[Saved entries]
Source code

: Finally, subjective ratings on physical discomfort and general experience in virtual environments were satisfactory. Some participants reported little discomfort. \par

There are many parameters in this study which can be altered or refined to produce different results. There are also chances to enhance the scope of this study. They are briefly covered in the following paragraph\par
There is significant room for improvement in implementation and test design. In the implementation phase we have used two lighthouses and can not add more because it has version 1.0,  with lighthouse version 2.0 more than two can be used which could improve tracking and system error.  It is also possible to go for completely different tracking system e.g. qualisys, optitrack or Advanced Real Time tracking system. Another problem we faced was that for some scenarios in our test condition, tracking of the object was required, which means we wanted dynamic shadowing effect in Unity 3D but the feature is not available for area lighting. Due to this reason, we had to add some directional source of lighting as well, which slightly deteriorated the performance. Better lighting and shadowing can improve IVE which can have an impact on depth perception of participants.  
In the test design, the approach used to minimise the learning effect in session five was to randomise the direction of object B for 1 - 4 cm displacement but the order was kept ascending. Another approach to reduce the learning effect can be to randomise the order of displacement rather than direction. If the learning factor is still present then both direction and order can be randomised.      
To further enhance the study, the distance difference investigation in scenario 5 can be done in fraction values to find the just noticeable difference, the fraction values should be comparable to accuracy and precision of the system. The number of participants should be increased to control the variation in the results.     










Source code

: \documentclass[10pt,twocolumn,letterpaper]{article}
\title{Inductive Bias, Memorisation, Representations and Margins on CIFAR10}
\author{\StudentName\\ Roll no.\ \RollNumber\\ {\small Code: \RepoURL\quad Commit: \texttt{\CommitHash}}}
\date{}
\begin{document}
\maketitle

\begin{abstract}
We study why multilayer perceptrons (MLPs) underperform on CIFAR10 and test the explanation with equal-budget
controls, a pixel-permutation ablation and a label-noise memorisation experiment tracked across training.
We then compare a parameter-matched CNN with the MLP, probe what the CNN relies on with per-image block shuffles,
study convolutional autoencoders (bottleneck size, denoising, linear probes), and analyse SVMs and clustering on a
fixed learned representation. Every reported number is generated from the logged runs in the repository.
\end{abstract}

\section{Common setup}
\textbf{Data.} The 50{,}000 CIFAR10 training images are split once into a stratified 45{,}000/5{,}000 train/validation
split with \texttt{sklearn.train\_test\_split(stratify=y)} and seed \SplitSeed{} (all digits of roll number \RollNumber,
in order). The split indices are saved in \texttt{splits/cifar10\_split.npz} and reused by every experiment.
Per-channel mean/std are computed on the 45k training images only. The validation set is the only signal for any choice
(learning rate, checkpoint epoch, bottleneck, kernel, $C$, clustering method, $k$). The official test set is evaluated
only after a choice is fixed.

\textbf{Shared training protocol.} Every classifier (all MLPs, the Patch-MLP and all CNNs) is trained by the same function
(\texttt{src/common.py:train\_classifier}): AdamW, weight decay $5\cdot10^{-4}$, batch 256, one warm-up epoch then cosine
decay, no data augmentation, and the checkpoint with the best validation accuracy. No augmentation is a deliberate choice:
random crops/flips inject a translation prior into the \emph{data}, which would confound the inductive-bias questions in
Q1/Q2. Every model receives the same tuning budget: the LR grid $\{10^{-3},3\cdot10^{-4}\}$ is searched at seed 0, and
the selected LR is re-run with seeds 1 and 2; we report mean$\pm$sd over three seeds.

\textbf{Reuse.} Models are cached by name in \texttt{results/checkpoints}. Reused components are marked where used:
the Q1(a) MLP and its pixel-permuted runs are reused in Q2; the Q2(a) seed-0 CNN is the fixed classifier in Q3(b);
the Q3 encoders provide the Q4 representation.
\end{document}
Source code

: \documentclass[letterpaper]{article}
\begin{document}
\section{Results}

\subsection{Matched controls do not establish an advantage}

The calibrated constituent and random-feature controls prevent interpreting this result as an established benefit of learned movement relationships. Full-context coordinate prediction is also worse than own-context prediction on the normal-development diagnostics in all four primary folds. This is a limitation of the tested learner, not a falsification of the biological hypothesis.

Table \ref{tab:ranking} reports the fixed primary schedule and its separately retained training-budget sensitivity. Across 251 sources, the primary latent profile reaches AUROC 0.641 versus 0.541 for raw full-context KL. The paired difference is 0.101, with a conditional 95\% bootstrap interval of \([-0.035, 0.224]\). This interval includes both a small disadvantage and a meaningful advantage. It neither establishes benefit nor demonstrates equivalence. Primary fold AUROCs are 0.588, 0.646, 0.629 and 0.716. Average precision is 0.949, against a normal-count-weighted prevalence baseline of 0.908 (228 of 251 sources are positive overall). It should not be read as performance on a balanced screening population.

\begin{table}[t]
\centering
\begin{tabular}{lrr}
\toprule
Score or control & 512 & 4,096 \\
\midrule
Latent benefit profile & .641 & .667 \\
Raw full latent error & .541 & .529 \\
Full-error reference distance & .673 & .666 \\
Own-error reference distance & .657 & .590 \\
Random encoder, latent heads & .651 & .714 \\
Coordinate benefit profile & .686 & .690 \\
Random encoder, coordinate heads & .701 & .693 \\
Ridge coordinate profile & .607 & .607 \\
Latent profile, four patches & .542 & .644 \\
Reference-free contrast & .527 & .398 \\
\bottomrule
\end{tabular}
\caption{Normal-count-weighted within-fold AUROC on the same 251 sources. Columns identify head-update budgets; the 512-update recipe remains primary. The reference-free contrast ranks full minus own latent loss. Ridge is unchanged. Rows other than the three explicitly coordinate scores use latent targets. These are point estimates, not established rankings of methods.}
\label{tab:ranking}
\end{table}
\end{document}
* * *
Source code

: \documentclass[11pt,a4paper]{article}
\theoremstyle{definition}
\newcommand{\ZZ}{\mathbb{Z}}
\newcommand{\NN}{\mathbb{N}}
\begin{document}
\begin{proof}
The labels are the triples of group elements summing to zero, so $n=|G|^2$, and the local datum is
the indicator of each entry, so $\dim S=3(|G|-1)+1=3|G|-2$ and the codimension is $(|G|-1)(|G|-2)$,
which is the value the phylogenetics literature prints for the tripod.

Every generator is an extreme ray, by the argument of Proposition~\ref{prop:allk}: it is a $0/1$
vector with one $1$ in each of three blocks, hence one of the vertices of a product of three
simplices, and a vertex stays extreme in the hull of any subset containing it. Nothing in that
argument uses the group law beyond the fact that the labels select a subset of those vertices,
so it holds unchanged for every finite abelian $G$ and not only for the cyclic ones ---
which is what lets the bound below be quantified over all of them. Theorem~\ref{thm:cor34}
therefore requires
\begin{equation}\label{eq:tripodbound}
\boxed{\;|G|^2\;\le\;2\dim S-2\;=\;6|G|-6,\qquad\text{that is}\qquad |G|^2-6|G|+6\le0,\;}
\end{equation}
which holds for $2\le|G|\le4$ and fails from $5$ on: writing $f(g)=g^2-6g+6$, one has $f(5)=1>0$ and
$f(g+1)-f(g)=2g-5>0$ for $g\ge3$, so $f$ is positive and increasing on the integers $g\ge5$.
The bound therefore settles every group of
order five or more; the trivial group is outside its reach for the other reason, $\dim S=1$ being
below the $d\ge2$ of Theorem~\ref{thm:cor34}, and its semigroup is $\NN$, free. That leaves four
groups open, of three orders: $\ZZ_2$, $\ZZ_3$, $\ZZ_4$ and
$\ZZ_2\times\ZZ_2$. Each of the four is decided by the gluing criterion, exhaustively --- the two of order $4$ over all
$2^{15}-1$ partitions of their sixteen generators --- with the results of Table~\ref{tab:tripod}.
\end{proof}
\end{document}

WORK REQUIRED → Reproduce only the lines above spanning from the line containing "We then compare" through the line containing "only after a choice is fixed.", word for word.

ANSWER SPACE →
We then compare a parameter-matched CNN with the MLP, probe what the CNN relies on with per-image block shuffles,
study convolutional autoencoders (bottleneck size, denoising, linear probes), and analyse SVMs and clustering on a
fixed learned representation. Every reported number is generated from the logged runs in the repository.
\end{abstract}

\section{Common setup}
\textbf{Data.} The 50{,}000 CIFAR10 training images are split once into a stratified 45{,}000/5{,}000 train/validation
split with \texttt{sklearn.train\_test\_split(stratify=y)} and seed \SplitSeed{} (all digits of roll number \RollNumber,
in order). The split indices are saved in \texttt{splits/cifar10\_split.npz} and reused by every experiment.
Per-channel mean/std are computed on the 45k training images only. The validation set is the only signal for any choice
(learning rate, checkpoint epoch, bottleneck, kernel, $C$, clustering method, $k$). The official test set is evaluated
only after a choice is fixed.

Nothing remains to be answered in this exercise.